In the entries below, begin at the line that has "Die Wellenlängenänderung ist" and stop after the line that has "or operator carrier.\par"; output those lines exactly, leaving out pictures.

----------------------------------------

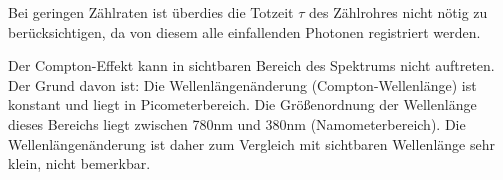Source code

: Bei geringen Zählraten ist überdies die Totzeit $\tau$ des Zählrohres nicht nötig zu berücksichtigen, da von diesem alle einfallenden Photonen registriert werden.

Der Compton-Effekt kann in sichtbaren Bereich des Spektrums nicht auftreten. Der Grund davon ist:
Die Wellenlängenänderung (Compton-Wellenlänge) ist konstant und liegt in Picometerbereich.
Die Größenordnung der Wellenlänge dieses Bereichs liegt zwischen 780nm und 380nm (Namometerbereich).
Die Wellenlängenänderung ist daher zum Vergleich mit sichtbaren Wellenlänge sehr klein, nicht bemerkbar.

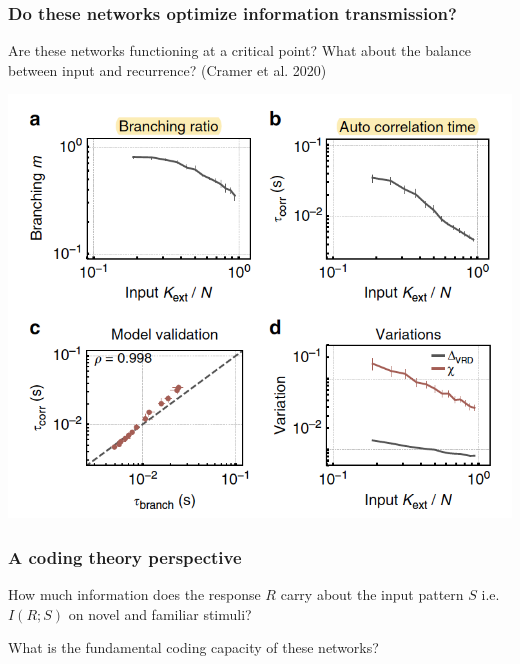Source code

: \documentclass{beamer}
\begin{document}
\begin{frame}[plain]
\frametitle{Do these networks optimize information transmission?} 

Are these networks functioning at a critical point? What about the balance between input and recurrence? (Cramer et al. 2020)

\begin{center}
\includegraphics[scale=0.55]{cramer-criticality}
\end{center}

\end{frame}




\begin{frame}[plain]
\frametitle{A coding theory perspective} 

How much information does the response $R$ carry about the input pattern $S$ i.e. $I(R;S)$ on novel and familiar stimuli?

\vspace{0.2in}

What is the fundamental coding capacity of these networks?

\end{frame}


\begin{thebibliography}{99} 
\end{thebibliography}
\end{document}
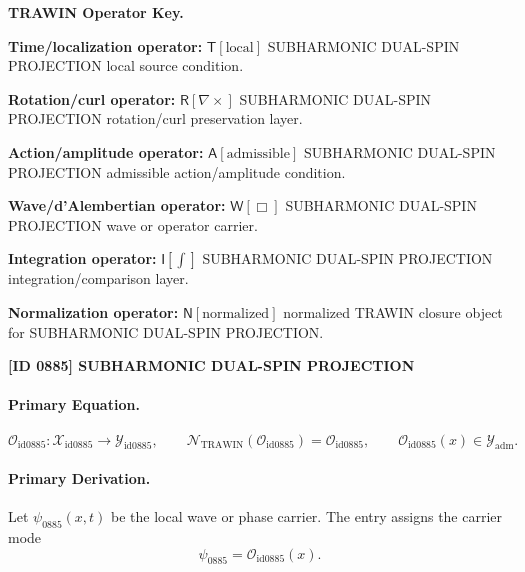 \par\vspace{0.45\baselineskip}
\noindent\begin{minipage}[t]{\linewidth}
\begingroup
\small
\raggedright
\textbf{TRAWIN Operator Key.}\par
\noindent\textbf{Time/localization operator:} $\mathsf{T}\!\left[\mathrm{local}\right]$ SUBHARMONIC DUAL-SPIN PROJECTION local source condition.\par
\noindent\textbf{Rotation/curl operator:} $\mathsf{R}\!\left[\nabla\times\right]$ SUBHARMONIC DUAL-SPIN PROJECTION rotation/curl preservation layer.\par
\noindent\textbf{Action/amplitude operator:} $\mathsf{A}\!\left[\mathrm{admissible}\right]$ SUBHARMONIC DUAL-SPIN PROJECTION admissible action/amplitude condition.\par
\noindent\textbf{Wave/d'Alembertian operator:} $\mathsf{W}\!\left[\Box\right]$ SUBHARMONIC DUAL-SPIN PROJECTION wave or operator carrier.\par
\noindent\textbf{Integration operator:} $\mathsf{I}\!\left[\int\right]$ SUBHARMONIC DUAL-SPIN PROJECTION integration/comparison layer.\par
\noindent\textbf{Normalization operator:} $\mathsf{N}\!\left[\mathrm{normalized}\right]$ normalized TRAWIN closure object for SUBHARMONIC DUAL-SPIN PROJECTION.\par
\endgroup
\end{minipage}

\clearpage
\noindent\textbf{[ID 0885] SUBHARMONIC DUAL-SPIN PROJECTION}\par
\vspace{0.35em}
\paragraph{Primary Equation.}
\[
\mathcal{O}_{\mathrm{id0885}}:\mathcal{X}_{\mathrm{id0885}}\longrightarrow \mathcal{Y}_{\mathrm{id0885}},\qquad
\mathcal{N}_{\mathrm{TRAWIN}}(\mathcal{O}_{\mathrm{id0885}})=\mathcal{O}_{\mathrm{id0885}},\qquad
\mathcal{O}_{\mathrm{id0885}}(x)\in\mathcal{Y}_{\mathrm{adm}}.
\]

\paragraph{Primary Derivation.} Let $\psi_{0885}(x,t)$ be the local wave or phase carrier.  The entry assigns the carrier mode\[
\psi_{0885}=\mathcal{O}_{\mathrm{id0885}}(x).
\]

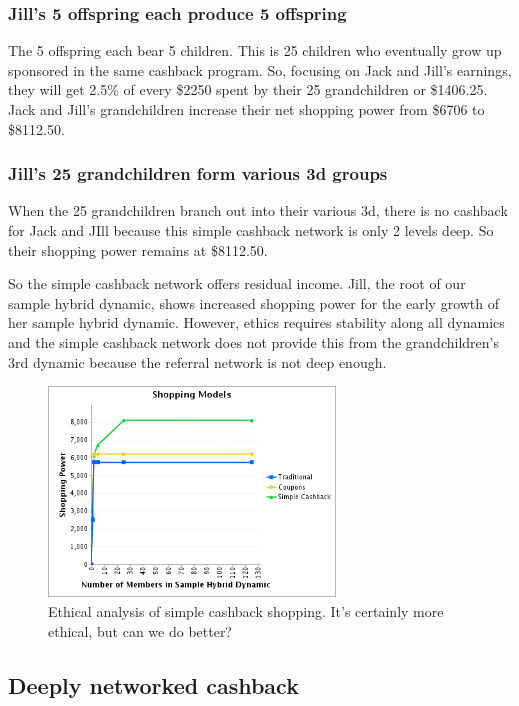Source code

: \documentclass{article}%
\begin{document}
\subsubsection{Jill's 5 offspring each produce 5 offspring} 

    The 5 offspring each bear 5 children. This is 25 children who eventually grow up sponsored in the same cashback program. So, focusing on Jack and Jill's earnings, they will get 2.5\% of every \$2250 spent by their 25 grandchildren or \$1406.25. Jack and Jill's grandchildren increase their net shopping power from \$6706 to \$8112.50.

\subsubsection{Jill's 25 grandchildren form various 3d groups}

    When the 25 grandchildren branch out into their various 3d, there is no cashback for Jack and JIll because this simple cashback network is only 2 levels deep. So their shopping power remains at \$8112.50.

So the simple cashback network offers residual income. Jill, the root of our sample hybrid dynamic, shows increased shopping power for the early growth of her sample hybrid dynamic. However, ethics requires stability along all dynamics and the simple cashback network does not provide this from the grandchildren's 3rd dynamic because the referral network is not deep enough. 

\begin{figure}[h]
\centering
	\includegraphics[width=3in]{shopping-simple-cashback.png}
	\caption{Ethical analysis of simple cashback shopping. It's certainly more ethical, but can we do better?}
\end{figure}

\subsection{Deeply networked cashback}
\end{document}

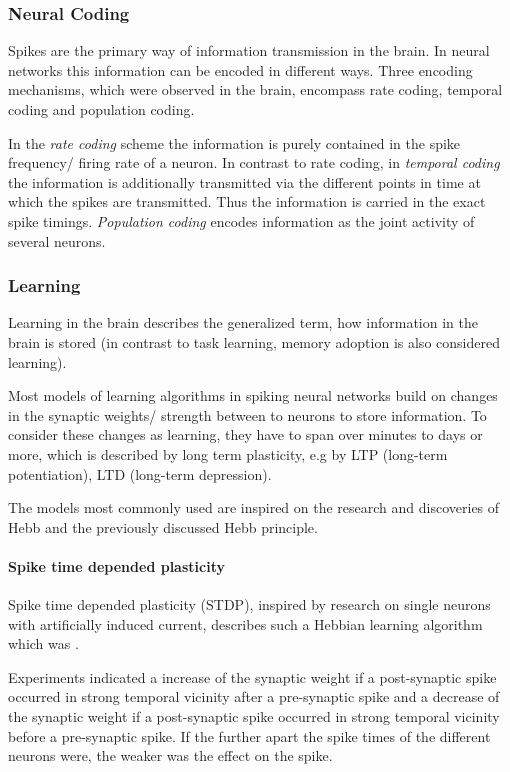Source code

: \subsubsection{Neural Coding}

Spikes are the primary way of information transmission in the brain.
In neural networks this information can be encoded in different ways.
Three encoding mechanisms, which were observed in the brain, encompass rate coding, temporal coding and population coding.

In the \textit{rate coding} scheme the information is purely contained in the spike frequency/ firing rate of a neuron.
In contrast to rate coding, in \textit{temporal coding} the information is additionally transmitted via the different points in time at which the spikes are transmitted. 
Thus the information is carried in the exact spike timings.
\textit{Population coding} encodes information as the joint activity of several neurons.  

\subsubsection{Learning}

Learning in the brain describes the generalized term, how information in the brain is stored (in contrast to task learning, memory adoption is also considered learning).

Most models of learning algorithms in spiking neural networks build on changes in the synaptic weights/ strength between to neurons to store information.
To consider these changes as learning, they have to span over minutes to days or more, which is described by long term plasticity, e.g by LTP (long-term potentiation), LTD (long-term depression).
 
The models most commonly used are inspired on the research and discoveries of Hebb and the previously discussed Hebb principle.

\paragraph{Spike time depended plasticity}

Spike time depended plasticity (STDP), inspired by research on single neurons with artificially induced current, describes such a Hebbian learning algorithm which was .

Experiments indicated a increase of the synaptic weight if a post-synaptic spike occurred in strong temporal vicinity after a pre-synaptic spike and a decrease of the synaptic weight if a post-synaptic spike occurred in strong temporal vicinity before a pre-synaptic spike.
If the further apart the spike times of the different neurons were, the weaker was the effect on the spike.

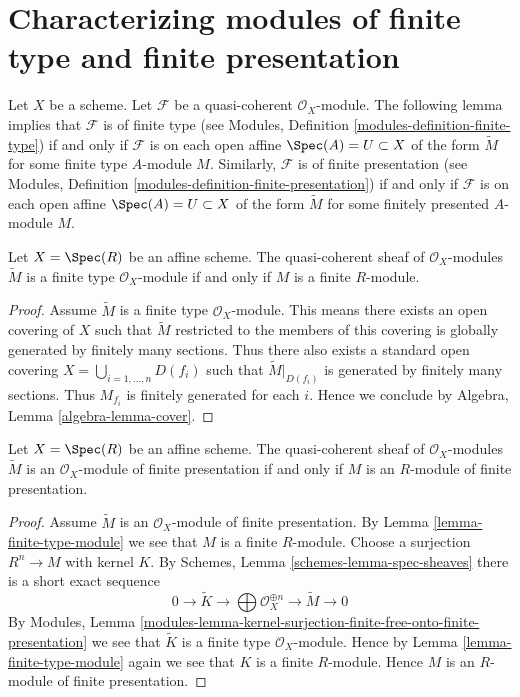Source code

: \section{Characterizing modules of finite type and finite presentation}
\label{section-characterizing-finite-type-presentation}

\noindent
Let $X$ be a scheme.
Let $\mathcal{F}$ be a quasi-coherent $\mathcal{O}_X$-module.
The following lemma implies that $\mathcal{F}$ is of finite type
(see Modules, Definition \ref{modules-definition-finite-type})
if and only if $\mathcal{F}$ is
on each open affine $\Spec(A) = U \subset X$
of the form $\widetilde M$ for some finite type $A$-module $M$.
Similarly, $\mathcal{F}$ is of finite presentation
(see Modules, Definition \ref{modules-definition-finite-presentation})
if and only if $\mathcal{F}$ is
on each open affine $\Spec(A) = U \subset X$
of the form $\widetilde M$ for some finitely presented $A$-module $M$.

\begin{lemma}
\label{lemma-finite-type-module}
Let $X = \Spec(R)$ be an affine scheme.
The quasi-coherent sheaf of $\mathcal{O}_X$-modules
$\widetilde M$ is a finite type $\mathcal{O}_X$-module
if and only if $M$ is a finite $R$-module.
\end{lemma}

\begin{proof}
Assume $\widetilde M$ is a finite type $\mathcal{O}_X$-module.
This means there exists an open covering of $X$ such that
$\widetilde M$ restricted to the members of this covering is
globally generated by finitely many sections.
Thus there also exists a standard open covering
$X = \bigcup_{i = 1, \ldots, n} D(f_i)$ such that $\widetilde M|_{D(f_i)}$
is generated by finitely many sections. Thus $M_{f_i}$ is finitely
generated for each $i$. Hence we conclude by
Algebra, Lemma \ref{algebra-lemma-cover}.
\end{proof}

\begin{lemma}
\label{lemma-finite-presentation-module}
Let $X = \Spec(R)$ be an affine scheme. The quasi-coherent sheaf
of $\mathcal{O}_X$-modules $\widetilde M$ is an $\mathcal{O}_X$-module of
finite presentation if and only if $M$ is an $R$-module of finite presentation.
\end{lemma}

\begin{proof}
Assume $\widetilde M$ is an $\mathcal{O}_X$-module of finite presentation.
By Lemma \ref{lemma-finite-type-module} we see that $M$ is a finite $R$-module.
Choose a surjection $R^n \to M$ with kernel $K$. By
Schemes, Lemma \ref{schemes-lemma-spec-sheaves}
there is a short exact sequence
$$
0 \to \widetilde{K} \to
\bigoplus \mathcal{O}_X^{\oplus n} \to
\widetilde{M} \to 0
$$
By
Modules, Lemma
\ref{modules-lemma-kernel-surjection-finite-free-onto-finite-presentation}
we see that $\widetilde{K}$ is a finite type $\mathcal{O}_X$-module.
Hence by Lemma \ref{lemma-finite-type-module}
again we see that $K$ is a finite $R$-module.
Hence $M$ is an $R$-module of finite presentation.
\end{proof}



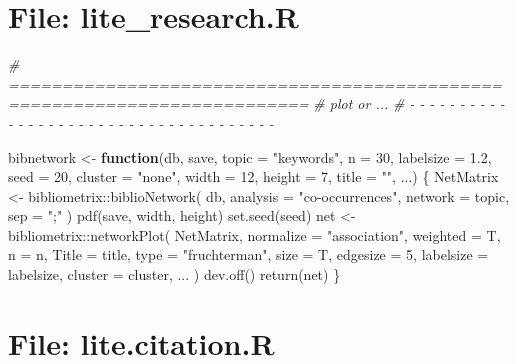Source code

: \documentclass[
]{article}
\newenvironment{Shaded}{\begin{snugshade}}{\end{snugshade}}
\newcommand{\AttributeTok}[1]{\textcolor[rgb]{0.77,0.63,0.00}{#1}}
\newcommand{\CommentTok}[1]{\textcolor[rgb]{0.56,0.35,0.01}{\textit{#1}}}
\newcommand{\ControlFlowTok}[1]{\textcolor[rgb]{0.13,0.29,0.53}{\textbf{#1}}}
\newcommand{\DecValTok}[1]{\textcolor[rgb]{0.00,0.00,0.81}{#1}}
\newcommand{\FloatTok}[1]{\textcolor[rgb]{0.00,0.00,0.81}{#1}}
\newcommand{\FunctionTok}[1]{\textcolor[rgb]{0.00,0.00,0.00}{#1}}
\newcommand{\NormalTok}[1]{#1}
\newcommand{\OtherTok}[1]{\textcolor[rgb]{0.56,0.35,0.01}{#1}}
\newcommand{\SpecialCharTok}[1]{\textcolor[rgb]{0.00,0.00,0.00}{#1}}
\newcommand{\StringTok}[1]{\textcolor[rgb]{0.31,0.60,0.02}{#1}}
\begin{document}
\hypertarget{file-lite_research.r}{%
\section{File: lite\_research.R}\label{file-lite_research.r}}

\begin{Shaded}
\begin{Highlighting}[]
\CommentTok{\# ==========================================================================}
\CommentTok{\# plot or ...}
\CommentTok{\# {-} {-} {-} {-} {-} {-} {-} {-} {-} {-} {-} {-} {-} {-} {-} {-} {-} {-} {-} {-} {-} {-} {-} {-} {-} {-} {-} {-} {-} {-} {-} {-} {-} {-} {-} {-} {-}}

\NormalTok{bibnetwork }\OtherTok{\textless{}{-}} \ControlFlowTok{function}\NormalTok{(db, save, }\AttributeTok{topic =} \StringTok{"keywords"}\NormalTok{, }\AttributeTok{n =} \DecValTok{30}\NormalTok{,}
  \AttributeTok{labelsize =} \FloatTok{1.2}\NormalTok{, }\AttributeTok{seed =} \DecValTok{20}\NormalTok{, }\AttributeTok{cluster =} \StringTok{"none"}\NormalTok{, }\AttributeTok{width =} \DecValTok{12}\NormalTok{, }\AttributeTok{height =} \DecValTok{7}\NormalTok{,}
  \AttributeTok{title =} \StringTok{""}\NormalTok{, ...)}
\NormalTok{\{}
\NormalTok{  NetMatrix }\OtherTok{\textless{}{-}}\NormalTok{ bibliometrix}\SpecialCharTok{::}\FunctionTok{biblioNetwork}\NormalTok{(}
\NormalTok{    db, }\AttributeTok{analysis =} \StringTok{"co{-}occurrences"}\NormalTok{, }\AttributeTok{network =}\NormalTok{ topic, }\AttributeTok{sep =} \StringTok{";"}
\NormalTok{  )}
  \FunctionTok{pdf}\NormalTok{(save, width, height)}
  \FunctionTok{set.seed}\NormalTok{(seed)}
\NormalTok{  net }\OtherTok{\textless{}{-}}\NormalTok{ bibliometrix}\SpecialCharTok{::}\FunctionTok{networkPlot}\NormalTok{(}
\NormalTok{    NetMatrix, }\AttributeTok{normalize =} \StringTok{"association"}\NormalTok{,}
    \AttributeTok{weighted =}\NormalTok{ T, }\AttributeTok{n =}\NormalTok{ n, }\AttributeTok{Title =}\NormalTok{ title,}
    \AttributeTok{type =} \StringTok{"fruchterman"}\NormalTok{, }\AttributeTok{size =}\NormalTok{ T, }\AttributeTok{edgesize =} \DecValTok{5}\NormalTok{, }\AttributeTok{labelsize =}\NormalTok{ labelsize,}
    \AttributeTok{cluster =}\NormalTok{ cluster, ...}
\NormalTok{  )}
  \FunctionTok{dev.off}\NormalTok{()}
  \FunctionTok{return}\NormalTok{(net)}
\NormalTok{\}}
\end{Highlighting}
\end{Shaded}

\hypertarget{file-lite.citation.r}{%
\section{File: lite.citation.R}\label{file-lite.citation.r}}
\end{document}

----------------------------------------

- [Task response]:
Die Wellenlängenänderung ist daher zum Vergleich mit sichtbaren Wellenlänge sehr klein, nicht bemerkbar.

Source code

: \documentclass{beamer}
\begin{document}
\begin{frame}[plain]
\frametitle{Do these networks optimize information transmission?} 

Are these networks functioning at a critical point? What about the balance between input and recurrence? (Cramer et al. 2020)

\begin{center}
\includegraphics[scale=0.55]{cramer-criticality}
\end{center}

\end{frame}




\begin{frame}[plain]
\frametitle{A coding theory perspective} 

How much information does the response $R$ carry about the input pattern $S$ i.e. $I(R;S)$ on novel and familiar stimuli?

\vspace{0.2in}

What is the fundamental coding capacity of these networks?

\end{frame}


\begin{thebibliography}{99} 
\end{thebibliography}
\end{document}
 \par\vspace{0.45\baselineskip}
\noindent\begin{minipage}[t]{\linewidth}
\begingroup
\small
\raggedright
\textbf{TRAWIN Operator Key.}\par
\noindent\textbf{Time/localization operator:} $\mathsf{T}\!\left[\mathrm{local}\right]$ SUBHARMONIC DUAL-SPIN PROJECTION local source condition.\par
\noindent\textbf{Rotation/curl operator:} $\mathsf{R}\!\left[\nabla\times\right]$ SUBHARMONIC DUAL-SPIN PROJECTION rotation/curl preservation layer.\par
\noindent\textbf{Action/amplitude operator:} $\mathsf{A}\!\left[\mathrm{admissible}\right]$ SUBHARMONIC DUAL-SPIN PROJECTION admissible action/amplitude condition.\par
\noindent\textbf{Wave/d'Alembertian operator:} $\mathsf{W}\!\left[\Box\right]$ SUBHARMONIC DUAL-SPIN PROJECTION wave or operator carrier.\par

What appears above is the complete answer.